PDA

Archiv verlassen und diese Seite im Standarddesign anzeigen : Apache Server gehackt



Ellcrys
21.09.03, 23:25
Hi,

von nem Bekannten von mir wurde dessen Server, ein Suse 8.1 Linux mit Apache Server bei 1&1, gehackt. Das jedenfalls schliesse ich daraus das auf dem server auf einmal 10 GB mehr an Daten drauf sind, ausserdem steigt der taffic jedes WE rapide an. Nun zu meiner Frage:

1. Wie kann ich die Dateien die geupped worden sind finden? Wie kann ich die Sicherheitslücke schliessen? Auf dem Server sind auf einmal DOS dateien drinne, wie kanns?
Ich muss wohl erwähnen das das Log File vom 23. letzten monats fehlt. Ausserdem nehme ich an das die Verzeichnise gelockt sind, mit einem einfachem find befehl werde ich wohl die dateien net finden. Ausserdem habe ich nur nen Shell zugriff auf den Server.
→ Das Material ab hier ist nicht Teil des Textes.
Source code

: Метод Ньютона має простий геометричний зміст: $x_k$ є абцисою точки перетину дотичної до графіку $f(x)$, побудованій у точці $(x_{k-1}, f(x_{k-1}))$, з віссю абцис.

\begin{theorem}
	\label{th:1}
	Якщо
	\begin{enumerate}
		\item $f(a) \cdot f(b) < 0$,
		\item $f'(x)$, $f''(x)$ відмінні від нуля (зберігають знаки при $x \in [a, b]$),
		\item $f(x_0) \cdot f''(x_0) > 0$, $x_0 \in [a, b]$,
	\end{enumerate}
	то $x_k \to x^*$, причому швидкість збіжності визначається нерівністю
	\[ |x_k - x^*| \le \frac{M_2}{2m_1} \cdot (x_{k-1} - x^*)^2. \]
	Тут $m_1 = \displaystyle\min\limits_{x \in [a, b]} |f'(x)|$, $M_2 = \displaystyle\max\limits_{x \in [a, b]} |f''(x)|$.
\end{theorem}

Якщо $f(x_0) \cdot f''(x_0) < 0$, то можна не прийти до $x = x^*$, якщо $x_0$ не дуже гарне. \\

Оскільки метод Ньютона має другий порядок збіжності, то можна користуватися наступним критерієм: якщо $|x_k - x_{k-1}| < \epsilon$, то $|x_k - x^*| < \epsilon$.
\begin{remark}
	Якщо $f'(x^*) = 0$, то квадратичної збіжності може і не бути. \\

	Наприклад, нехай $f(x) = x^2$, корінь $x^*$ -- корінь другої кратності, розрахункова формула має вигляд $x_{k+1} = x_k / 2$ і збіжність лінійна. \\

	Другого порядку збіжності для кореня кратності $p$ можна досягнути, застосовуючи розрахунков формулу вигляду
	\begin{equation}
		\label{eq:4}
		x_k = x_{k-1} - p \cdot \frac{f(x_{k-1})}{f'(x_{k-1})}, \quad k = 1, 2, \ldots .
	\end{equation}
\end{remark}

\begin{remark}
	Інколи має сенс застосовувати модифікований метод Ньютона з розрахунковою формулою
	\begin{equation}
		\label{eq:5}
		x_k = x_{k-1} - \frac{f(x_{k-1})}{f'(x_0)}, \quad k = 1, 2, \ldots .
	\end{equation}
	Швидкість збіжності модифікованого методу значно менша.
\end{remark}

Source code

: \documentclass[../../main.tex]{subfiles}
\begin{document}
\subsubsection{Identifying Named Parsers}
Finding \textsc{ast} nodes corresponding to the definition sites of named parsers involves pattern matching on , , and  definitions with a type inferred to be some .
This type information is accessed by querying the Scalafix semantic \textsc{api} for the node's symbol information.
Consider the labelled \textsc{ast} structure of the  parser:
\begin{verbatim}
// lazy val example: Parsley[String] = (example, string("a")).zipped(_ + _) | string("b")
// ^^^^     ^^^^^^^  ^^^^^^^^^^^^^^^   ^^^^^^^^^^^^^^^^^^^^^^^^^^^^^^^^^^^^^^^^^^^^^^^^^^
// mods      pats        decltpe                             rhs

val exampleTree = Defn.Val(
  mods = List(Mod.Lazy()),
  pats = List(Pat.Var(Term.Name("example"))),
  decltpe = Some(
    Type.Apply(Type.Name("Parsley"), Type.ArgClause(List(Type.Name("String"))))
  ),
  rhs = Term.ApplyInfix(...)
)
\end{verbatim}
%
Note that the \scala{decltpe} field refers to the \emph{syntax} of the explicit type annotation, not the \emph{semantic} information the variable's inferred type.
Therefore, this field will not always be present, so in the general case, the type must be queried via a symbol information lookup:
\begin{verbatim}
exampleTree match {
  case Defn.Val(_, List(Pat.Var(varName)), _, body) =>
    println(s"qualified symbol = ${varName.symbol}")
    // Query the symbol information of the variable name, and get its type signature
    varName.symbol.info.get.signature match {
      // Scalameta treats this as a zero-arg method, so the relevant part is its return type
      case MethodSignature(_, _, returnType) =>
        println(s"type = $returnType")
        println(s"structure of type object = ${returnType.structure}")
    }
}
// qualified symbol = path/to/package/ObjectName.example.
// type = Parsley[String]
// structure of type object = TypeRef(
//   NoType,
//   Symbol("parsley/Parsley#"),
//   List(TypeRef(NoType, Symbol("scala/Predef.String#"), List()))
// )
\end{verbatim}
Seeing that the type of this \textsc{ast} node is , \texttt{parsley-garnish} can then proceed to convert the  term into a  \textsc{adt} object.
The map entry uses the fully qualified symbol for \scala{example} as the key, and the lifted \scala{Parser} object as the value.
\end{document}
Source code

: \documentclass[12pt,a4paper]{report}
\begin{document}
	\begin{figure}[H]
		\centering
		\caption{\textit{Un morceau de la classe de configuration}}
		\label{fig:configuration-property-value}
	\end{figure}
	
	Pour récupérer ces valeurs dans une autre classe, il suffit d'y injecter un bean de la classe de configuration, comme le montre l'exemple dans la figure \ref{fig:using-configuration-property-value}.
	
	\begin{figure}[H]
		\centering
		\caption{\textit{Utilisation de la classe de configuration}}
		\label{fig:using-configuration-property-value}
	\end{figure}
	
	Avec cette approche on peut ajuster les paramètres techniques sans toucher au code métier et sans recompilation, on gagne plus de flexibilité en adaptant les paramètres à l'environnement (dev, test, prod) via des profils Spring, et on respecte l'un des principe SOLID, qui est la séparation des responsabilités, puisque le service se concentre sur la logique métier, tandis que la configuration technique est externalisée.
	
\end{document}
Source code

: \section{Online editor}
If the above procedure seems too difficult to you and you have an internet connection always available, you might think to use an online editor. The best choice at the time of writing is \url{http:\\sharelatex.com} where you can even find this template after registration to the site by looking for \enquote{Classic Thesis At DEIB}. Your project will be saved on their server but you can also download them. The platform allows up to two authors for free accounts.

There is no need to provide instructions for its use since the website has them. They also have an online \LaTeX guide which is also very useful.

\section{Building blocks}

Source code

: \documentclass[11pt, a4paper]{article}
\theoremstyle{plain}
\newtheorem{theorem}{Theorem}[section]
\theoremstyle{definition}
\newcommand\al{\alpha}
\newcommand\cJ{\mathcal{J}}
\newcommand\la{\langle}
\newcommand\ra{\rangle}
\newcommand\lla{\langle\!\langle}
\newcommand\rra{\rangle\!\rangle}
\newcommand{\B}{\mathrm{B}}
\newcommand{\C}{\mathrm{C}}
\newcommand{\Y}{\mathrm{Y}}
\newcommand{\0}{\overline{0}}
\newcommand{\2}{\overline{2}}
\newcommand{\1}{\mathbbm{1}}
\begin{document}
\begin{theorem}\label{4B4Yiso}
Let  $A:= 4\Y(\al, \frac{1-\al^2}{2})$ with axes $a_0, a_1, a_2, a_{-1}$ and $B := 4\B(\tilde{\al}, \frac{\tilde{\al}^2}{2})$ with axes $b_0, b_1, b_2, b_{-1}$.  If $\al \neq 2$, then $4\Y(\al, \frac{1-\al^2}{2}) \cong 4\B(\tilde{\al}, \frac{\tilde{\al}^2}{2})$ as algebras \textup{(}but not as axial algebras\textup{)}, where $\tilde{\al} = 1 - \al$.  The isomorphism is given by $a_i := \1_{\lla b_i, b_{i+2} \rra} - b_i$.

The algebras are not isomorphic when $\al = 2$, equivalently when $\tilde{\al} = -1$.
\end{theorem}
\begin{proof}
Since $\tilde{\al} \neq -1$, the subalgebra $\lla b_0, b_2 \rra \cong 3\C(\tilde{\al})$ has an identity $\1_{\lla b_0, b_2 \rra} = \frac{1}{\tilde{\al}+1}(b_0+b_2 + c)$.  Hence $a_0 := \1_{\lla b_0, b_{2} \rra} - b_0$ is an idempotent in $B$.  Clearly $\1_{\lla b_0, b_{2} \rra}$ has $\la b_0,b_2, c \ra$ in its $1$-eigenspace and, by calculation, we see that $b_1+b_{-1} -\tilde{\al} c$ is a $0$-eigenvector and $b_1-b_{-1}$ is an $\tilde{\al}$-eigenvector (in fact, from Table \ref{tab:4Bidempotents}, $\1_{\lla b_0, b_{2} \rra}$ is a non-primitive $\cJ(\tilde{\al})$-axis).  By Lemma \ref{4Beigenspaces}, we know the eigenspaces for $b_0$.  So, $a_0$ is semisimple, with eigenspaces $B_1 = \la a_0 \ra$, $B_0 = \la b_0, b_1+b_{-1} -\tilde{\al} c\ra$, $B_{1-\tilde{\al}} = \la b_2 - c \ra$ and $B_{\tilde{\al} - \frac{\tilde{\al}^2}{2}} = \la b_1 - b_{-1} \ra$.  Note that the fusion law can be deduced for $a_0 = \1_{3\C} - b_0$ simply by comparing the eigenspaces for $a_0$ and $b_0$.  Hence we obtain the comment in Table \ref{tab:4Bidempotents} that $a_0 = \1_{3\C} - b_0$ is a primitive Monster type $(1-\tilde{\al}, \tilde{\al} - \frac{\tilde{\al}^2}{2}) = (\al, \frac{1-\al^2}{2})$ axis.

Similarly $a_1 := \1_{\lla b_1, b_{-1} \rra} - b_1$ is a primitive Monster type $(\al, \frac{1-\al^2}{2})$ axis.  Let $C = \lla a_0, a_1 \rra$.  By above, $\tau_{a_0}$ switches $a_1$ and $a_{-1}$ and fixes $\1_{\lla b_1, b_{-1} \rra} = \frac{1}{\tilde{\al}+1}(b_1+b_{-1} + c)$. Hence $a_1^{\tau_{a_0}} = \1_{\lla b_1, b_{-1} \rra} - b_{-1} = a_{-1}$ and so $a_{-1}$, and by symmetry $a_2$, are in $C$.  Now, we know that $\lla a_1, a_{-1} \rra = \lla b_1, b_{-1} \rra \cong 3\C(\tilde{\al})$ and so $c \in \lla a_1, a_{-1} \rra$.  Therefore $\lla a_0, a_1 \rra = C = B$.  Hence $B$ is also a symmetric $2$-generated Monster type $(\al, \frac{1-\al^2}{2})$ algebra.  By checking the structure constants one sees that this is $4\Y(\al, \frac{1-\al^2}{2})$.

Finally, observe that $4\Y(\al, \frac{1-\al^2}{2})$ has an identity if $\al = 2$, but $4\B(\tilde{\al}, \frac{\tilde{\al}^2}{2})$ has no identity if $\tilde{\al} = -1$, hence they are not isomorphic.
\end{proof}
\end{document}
2. Was kann ich machen um den Übeltäter zu finden?


Danke schonmal im voraus.

Ciao Daeda

cybercrow
21.09.03, 23:30
Original geschrieben von Ellcrys
von nem Bekannten von mir wurde dessen Server, ein Suse 8.1 Linux mit Apache Server bei 1&1, gehackt.

ich bin mir ziemlich sicher das er gecrackt und nicht gehackt wurde ;)

Doh!
22.09.03, 00:04
Kannste nur noch platt machen und neu installieren. Ich denke der war halt net ganz sauber aufgesetzt. Wahrscheinlich hat er ein zu einfaches root-Passwort gehabt, so dass sie den sshd geknackt haben. Wahrscheinlich hatt er noch ne Uralt-Version von Open-SSL druff

chr
22.09.03, 01:34
hm, kurz nachgedacht, nur so als idee (wenn ich an diese ach so leeten fxp kiddies denke die überall rumschwirren in den düsteren gefilden des irc *gähn*)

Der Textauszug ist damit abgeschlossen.